=== INPUT MATERIAL ===
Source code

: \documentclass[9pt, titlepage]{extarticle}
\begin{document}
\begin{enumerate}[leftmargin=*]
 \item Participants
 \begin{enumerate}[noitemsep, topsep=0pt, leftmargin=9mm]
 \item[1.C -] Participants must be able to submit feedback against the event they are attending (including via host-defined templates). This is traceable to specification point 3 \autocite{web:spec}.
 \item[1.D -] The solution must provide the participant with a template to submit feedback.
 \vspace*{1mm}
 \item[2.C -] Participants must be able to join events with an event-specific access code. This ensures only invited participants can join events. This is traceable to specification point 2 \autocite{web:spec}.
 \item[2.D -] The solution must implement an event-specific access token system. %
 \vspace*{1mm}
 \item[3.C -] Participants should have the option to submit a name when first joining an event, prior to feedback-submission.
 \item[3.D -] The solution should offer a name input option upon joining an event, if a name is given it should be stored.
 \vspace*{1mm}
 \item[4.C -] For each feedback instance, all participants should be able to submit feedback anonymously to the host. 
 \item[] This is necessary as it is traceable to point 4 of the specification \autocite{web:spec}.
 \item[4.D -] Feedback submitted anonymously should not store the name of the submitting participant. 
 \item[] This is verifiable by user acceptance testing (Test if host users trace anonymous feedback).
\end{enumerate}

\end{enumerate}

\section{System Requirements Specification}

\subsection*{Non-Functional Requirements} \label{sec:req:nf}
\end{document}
---
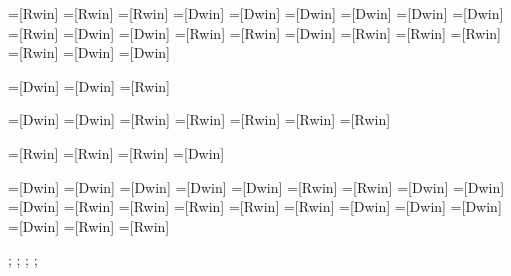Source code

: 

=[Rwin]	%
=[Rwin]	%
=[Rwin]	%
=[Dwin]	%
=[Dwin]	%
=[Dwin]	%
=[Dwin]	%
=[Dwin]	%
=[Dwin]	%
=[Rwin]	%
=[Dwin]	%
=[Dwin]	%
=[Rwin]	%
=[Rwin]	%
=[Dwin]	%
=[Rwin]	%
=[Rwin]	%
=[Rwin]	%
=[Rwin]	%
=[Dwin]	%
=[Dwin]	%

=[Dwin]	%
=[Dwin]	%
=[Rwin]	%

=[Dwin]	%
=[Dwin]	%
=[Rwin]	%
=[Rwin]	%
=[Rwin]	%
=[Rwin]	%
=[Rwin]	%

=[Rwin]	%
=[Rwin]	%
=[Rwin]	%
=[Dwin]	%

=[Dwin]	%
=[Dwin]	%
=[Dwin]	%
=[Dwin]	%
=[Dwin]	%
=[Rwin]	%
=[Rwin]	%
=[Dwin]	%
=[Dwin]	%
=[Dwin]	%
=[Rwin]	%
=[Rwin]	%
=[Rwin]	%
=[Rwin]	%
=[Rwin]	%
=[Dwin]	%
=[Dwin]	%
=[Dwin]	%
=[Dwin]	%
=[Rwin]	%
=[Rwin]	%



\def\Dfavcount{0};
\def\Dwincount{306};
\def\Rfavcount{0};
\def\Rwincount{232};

=== TASK DESCRIPTION ===
Over the whole listing above, how many lines contain the string "should"? The answer is that number alone.

=== ANSWER TO THIS EXERCISE ===
4